Viktor Frankl was a very important influence on my worldview in my adolescence. I found this clip the other day and it seemed to be a very good explanation of my view of religion as a Mormon. You could quite comfortably be LDS and believe everything Frankl says here.  Toward the end of the clip, he explains that if God is anything, he is not a fossil. (also an important theme in the LDS worldview).

The first part of the interview gives what amounts to a Mormon idea of the Spirit—which he refers to as “intuition”—and a fairly passable view of why the Spirit is so important in the LDS Religion and its spirit-based epistemology.

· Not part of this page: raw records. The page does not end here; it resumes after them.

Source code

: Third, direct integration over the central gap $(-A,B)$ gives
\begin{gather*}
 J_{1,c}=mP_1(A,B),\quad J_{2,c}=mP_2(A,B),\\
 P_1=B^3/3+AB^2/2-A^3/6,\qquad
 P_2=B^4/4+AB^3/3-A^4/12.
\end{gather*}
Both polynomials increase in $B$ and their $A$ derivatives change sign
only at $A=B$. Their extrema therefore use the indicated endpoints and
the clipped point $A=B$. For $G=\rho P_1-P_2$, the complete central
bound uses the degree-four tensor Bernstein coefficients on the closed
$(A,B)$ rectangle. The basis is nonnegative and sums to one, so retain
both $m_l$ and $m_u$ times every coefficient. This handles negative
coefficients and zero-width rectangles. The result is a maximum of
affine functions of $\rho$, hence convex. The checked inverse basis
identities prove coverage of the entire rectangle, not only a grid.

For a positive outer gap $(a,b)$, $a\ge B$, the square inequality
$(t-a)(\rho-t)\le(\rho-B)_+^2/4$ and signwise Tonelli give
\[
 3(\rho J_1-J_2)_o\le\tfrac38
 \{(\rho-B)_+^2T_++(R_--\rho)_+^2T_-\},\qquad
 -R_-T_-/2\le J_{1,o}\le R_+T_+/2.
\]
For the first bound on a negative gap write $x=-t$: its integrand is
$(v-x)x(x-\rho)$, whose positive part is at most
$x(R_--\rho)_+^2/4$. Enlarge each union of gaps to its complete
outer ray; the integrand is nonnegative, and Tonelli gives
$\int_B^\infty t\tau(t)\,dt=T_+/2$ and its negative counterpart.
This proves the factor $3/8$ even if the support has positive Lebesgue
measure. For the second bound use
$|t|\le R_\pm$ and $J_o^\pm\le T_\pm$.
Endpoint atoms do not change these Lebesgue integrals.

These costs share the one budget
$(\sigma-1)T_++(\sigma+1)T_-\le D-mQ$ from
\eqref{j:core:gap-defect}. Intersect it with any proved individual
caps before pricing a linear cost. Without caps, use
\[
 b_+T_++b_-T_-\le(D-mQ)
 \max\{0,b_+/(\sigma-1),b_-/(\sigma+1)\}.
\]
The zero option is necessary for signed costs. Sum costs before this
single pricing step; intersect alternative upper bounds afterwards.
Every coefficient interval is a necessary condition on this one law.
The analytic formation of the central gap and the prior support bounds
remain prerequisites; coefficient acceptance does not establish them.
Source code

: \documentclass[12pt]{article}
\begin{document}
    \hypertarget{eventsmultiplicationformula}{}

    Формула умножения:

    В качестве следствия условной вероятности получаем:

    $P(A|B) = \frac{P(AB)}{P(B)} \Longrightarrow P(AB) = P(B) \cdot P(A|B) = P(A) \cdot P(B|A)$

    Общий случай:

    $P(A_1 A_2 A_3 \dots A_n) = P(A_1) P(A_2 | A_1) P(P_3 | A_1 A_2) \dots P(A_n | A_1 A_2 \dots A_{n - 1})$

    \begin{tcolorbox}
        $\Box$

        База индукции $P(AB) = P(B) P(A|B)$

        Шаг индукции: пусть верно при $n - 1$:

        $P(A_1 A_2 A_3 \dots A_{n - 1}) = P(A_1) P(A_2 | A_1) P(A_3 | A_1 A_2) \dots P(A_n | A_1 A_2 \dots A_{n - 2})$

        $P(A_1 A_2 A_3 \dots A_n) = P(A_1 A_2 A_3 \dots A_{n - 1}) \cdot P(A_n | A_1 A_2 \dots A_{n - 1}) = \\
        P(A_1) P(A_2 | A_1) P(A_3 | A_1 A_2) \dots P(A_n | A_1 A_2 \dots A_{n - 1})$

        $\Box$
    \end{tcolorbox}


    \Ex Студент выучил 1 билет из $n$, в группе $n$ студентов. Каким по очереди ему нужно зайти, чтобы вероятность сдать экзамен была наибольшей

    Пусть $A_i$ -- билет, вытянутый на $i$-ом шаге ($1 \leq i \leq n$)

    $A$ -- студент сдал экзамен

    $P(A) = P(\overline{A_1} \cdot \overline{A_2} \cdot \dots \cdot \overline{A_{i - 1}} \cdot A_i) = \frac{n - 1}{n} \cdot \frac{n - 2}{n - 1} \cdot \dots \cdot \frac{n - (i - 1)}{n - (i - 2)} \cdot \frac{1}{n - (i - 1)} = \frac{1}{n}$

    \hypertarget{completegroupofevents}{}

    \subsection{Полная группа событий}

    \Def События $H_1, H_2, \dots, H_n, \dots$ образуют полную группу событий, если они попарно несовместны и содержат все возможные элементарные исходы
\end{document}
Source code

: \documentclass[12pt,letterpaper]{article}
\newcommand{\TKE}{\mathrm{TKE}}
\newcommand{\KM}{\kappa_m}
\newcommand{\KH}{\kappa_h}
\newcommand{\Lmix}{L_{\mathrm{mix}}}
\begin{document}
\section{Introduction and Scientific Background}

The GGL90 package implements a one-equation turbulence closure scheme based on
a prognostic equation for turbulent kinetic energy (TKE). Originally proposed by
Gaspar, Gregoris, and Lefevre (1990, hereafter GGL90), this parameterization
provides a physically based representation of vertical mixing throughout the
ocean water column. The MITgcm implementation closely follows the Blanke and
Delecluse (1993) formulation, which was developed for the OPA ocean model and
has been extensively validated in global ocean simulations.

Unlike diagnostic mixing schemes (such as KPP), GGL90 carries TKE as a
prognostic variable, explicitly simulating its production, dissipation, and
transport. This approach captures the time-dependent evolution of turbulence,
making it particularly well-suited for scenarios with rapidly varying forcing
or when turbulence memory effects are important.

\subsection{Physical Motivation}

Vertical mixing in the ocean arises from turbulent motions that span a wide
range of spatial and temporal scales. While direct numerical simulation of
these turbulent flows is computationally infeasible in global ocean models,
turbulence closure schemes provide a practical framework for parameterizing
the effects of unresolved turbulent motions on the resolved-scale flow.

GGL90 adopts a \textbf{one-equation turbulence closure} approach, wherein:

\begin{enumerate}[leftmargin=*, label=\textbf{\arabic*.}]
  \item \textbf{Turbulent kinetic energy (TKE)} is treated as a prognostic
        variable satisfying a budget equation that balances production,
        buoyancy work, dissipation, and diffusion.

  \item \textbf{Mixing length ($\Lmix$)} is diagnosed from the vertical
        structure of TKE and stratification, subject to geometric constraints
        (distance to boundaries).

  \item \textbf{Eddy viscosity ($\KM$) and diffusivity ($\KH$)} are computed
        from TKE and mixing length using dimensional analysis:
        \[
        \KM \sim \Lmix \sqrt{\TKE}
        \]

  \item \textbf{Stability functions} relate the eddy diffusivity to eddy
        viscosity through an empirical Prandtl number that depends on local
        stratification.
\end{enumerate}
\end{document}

To those who can’t listen to the video, Frankl’s position is that intuition is the primal source of truth in human situations because cognitive capacities cannot deal with the absolute uniqueness of the situation in front of us, that requires intuition, which also includes conscience and access to a divine nature.  He says in the beginning of the clip:

“Intuition is the only way to arrive at truth, even when rational concepts, or intellectual capacities fail; because you can rationalize into rational terms only what is not absolutely unique.But if you are confronted with a phenomena which is unique, which never will recur, which only once appears and confronts you, you have to resort to intuition, because intuition can handle the unique things that only once and only here and now are confronting you. “

Frankl’s religion and Mormonism bear some characteristics of undifferentiated God-belief that springs up all the time. (see Insane Clown Posse)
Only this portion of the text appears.